[ASSIGNED TASK]: Produce as output only the lines below starting at the line with "- No need for web server." and continuing through the line with "- Sólo con la", each one exactly as written.

[GIVEN DATA]:
* * *
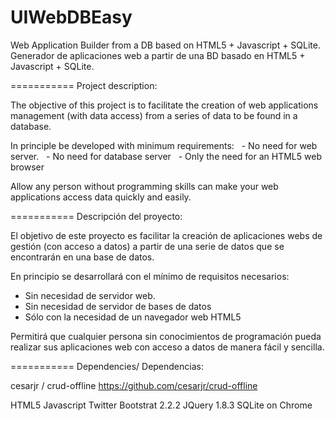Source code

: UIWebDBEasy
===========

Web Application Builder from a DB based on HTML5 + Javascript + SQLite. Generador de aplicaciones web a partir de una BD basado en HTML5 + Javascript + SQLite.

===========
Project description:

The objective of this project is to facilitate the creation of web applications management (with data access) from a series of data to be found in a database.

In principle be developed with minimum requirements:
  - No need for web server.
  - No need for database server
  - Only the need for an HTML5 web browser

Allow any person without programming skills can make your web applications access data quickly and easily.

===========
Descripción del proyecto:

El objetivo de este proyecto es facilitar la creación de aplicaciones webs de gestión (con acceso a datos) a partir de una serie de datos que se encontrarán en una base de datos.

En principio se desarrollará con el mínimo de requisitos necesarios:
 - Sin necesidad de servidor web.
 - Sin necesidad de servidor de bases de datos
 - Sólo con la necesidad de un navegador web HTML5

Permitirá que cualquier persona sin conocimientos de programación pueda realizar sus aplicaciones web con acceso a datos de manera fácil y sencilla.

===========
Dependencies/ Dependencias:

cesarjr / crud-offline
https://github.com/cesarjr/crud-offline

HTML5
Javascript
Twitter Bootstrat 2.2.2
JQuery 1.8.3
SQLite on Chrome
* * *
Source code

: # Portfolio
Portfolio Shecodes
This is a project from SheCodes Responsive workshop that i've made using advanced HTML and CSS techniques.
* * *
[OUTPUT FOR THIS TASK]:
  - No need for web server.
  - No need for database server
  - Only the need for an HTML5 web browser

Allow any person without programming skills can make your web applications access data quickly and easily.

===========
Descripción del proyecto:

El objetivo de este proyecto es facilitar la creación de aplicaciones webs de gestión (con acceso a datos) a partir de una serie de datos que se encontrarán en una base de datos.

En principio se desarrollará con el mínimo de requisitos necesarios:
 - Sin necesidad de servidor web.
 - Sin necesidad de servidor de bases de datos
 - Sólo con la necesidad de un navegador web HTML5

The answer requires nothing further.